Sometimes there’s a great deal of information to work with, sometimes very little, but always in the past I’ve used cold hard evidence to back up the story. But not this time.
This time I’ll lay out the facts I can back up, recorded and verbal remembrances of others, and the rest is up to you.
Charles Percival Price was one of 13 children born to William and Amanda Price. He was born December 6, 1860, and was raised in Colorado City. Times were hard and it was necessary for the children to leave home as soon as possible to make their own way in the world. Charles Percival Price was one of the elder children and was soon bitten by the gold rush bug. He eventually ended up living here in the Valley in a little shack at Beavermouth.
It’s the time in between leaving home and coming to Golden that is in question. By the time Charles Percival Price came to Golden, he was already known as “Kid Price.” It seems that prospecting was not as lucrative as first hoped and Kid found it necessary to turn to other means of employment. It has generally been accepted that Kid Price picked up the name as part of a gang that works in the USA.
Other’s who knew Kid will say that the gang was none other than the famous Jesse James gang. The history books say that Jesse James, his brother Frank James, Coleman Younger, and others formed a gang in 1866 and spent the next 16 years robbing trains and banks in the Midwestern United States.

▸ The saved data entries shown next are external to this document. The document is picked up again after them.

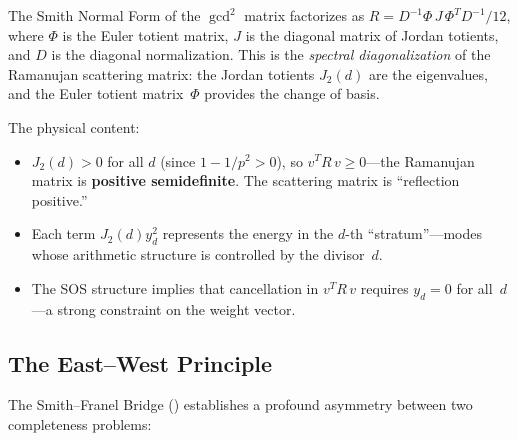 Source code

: \begin{correspondence}[Smith Normal Form = Spectral Diagonalization]
The Smith Normal Form of the $\gcd^2$ matrix factorizes as
$R = D^{-1} \Phi\, J\, \Phi^T D^{-1}/12$, where $\Phi$ is the
Euler totient matrix, $J$ is the diagonal matrix of Jordan
totients, and $D$ is the diagonal normalization. This is
the \emph{spectral diagonalization} of the Ramanujan scattering
matrix: the Jordan totients $J_2(d)$ are the eigenvalues,
and the Euler totient matrix~$\Phi$ provides the change of basis.

The physical content:
\begin{itemize}
  \item $J_2(d) > 0$ for all $d$ (since $1 - 1/p^2 > 0$), so
    $v^T R\, v \geq 0$---the Ramanujan matrix is
    \textbf{positive semidefinite}. The scattering matrix is
    ``reflection positive.''
  \item Each term $J_2(d) y_d^2$ represents the energy in the
    $d$-th ``stratum''---modes whose arithmetic structure is
    controlled by the divisor~$d$.
  \item The SOS structure implies that cancellation in $v^T R\, v$
    requires $y_d = 0$ for all~$d$---a strong constraint on the
    weight vector.
\end{itemize}
\end{correspondence}

\subsection{The East--West Principle}

The Smith--Franel Bridge () establishes
a profound asymmetry between two completeness problems:

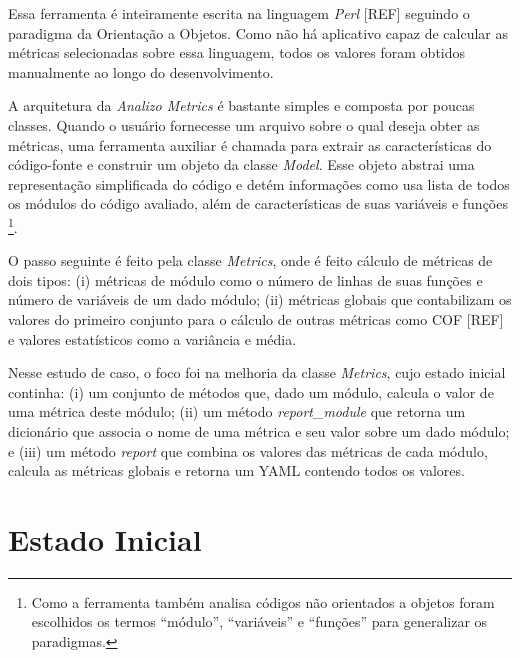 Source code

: Essa ferramenta é inteiramente escrita na linguagem \textit{Perl} [REF] seguindo o paradigma da
Orientação a Objetos. Como não há aplicativo capaz de calcular as métricas selecionadas
sobre essa linguagem, todos os valores foram obtidos manualmente ao longo do desenvolvimento.

A arquitetura da \textit{Analizo Metrics} é bastante simples e composta por poucas classes.
Quando o usuário fornecesse um arquivo sobre o qual deseja obter as métricas, uma ferramenta
auxiliar é chamada para extrair as características do código-fonte e construir um objeto da
classe \textit{Model}. Esse objeto abstrai uma representação simplificada do código e detém 
informações como usa lista de todos os módulos do código avaliado, além de características
de suas variáveis e funções \footnote{Como a ferramenta também analisa códigos não orientados
a objetos foram escolhidos os termos ``módulo'', ``variáveis'' e ``funções'' para generalizar os paradigmas.}.

O passo seguinte é feito pela classe \textit{Metrics}, onde é feito cálculo de métricas de dois 
tipos: (i) métricas de módulo como o número de linhas de suas funções e número de variáveis de
um dado módulo; (ii) métricas globais que contabilizam os valores do primeiro conjunto para o
cálculo de outras métricas como COF [REF] e valores estatísticos como a variância e média.

Nesse estudo de caso, o foco foi na melhoria da classe \textit{Metrics}, cujo estado inicial continha:
(i) um conjunto de métodos que, dado um módulo, calcula o valor de uma métrica deste módulo;
(ii) um método \textit{report\_module} que retorna um dicionário que associa o nome de uma métrica
e seu valor sobre um dado módulo; e (iii) um método \textit{report} que combina os valores das métricas
de cada módulo, calcula as métricas globais e retorna um YAML contendo todos os valores.

\section{Estado Inicial}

There are a couple of lists of members of the gang found on the internet but Price’s name doesn’t appear in them.
A reward of $10,000 was put up for the taking of the James brothers in April 3, 1882, two members of Jesse’s gang, Charles and Robert Ford turned on Jesse and killed him in his own home. Some members of Jesse’s gang were caught, some were never convicted.
Kid Price came to the Columbia Valley in the spring of 1883. So the timing makes it possible that he truly was a member of Jesse’s gang.
Kid once again went back to prospecting, taking up a claim on Bush River called Excelsior and one on the Columbia River at the Big Bend called Whistler.
He led quite a lonely existence and only came into town if it was absolutely necessary.
He made many friends over the years who would stop by his cabin and stay for a visit but he was very closed-mouth about his past and wasn’t ready to tell anyone how he came to have the name “Kid”. Finally the shack became too run down and Kid was getting on in years, so he moved to Victoria.
The Star, dated September 6, 1958, tells the story of the “Kid” at 100 years old, meeting his 92 year old sister for the first time in 81 years. His sister, thinking him dead, sent a letter to the postmaster of Beavermouth asking for information about where the “Kid” was buried. The letter was forwarded to Price himself, who responded with an invitation to visit.
In his own words, Kid said, “I came here in 1883 and went prospecting around the Beavermouth and Golden. I think they thought I was an American spy, so, in 1889, I fooled them – I took out Canadian Citizenship papers. I’ve lived in B.C. ever since, and it’s the best place in the world. I’ve grown old with the province and I’ll stay here ’til I die. My grandmother lived to be 115 years and I may beat her record yet – I never refused a drink in my life and I used to smoke. I’ve broken both of my legs and my hip bone at different times.”
It could be that Charles Percival Price was a member of Jesse James gang, but for sure he was a very happy man who was content to live a simple life in a time much simpler than today.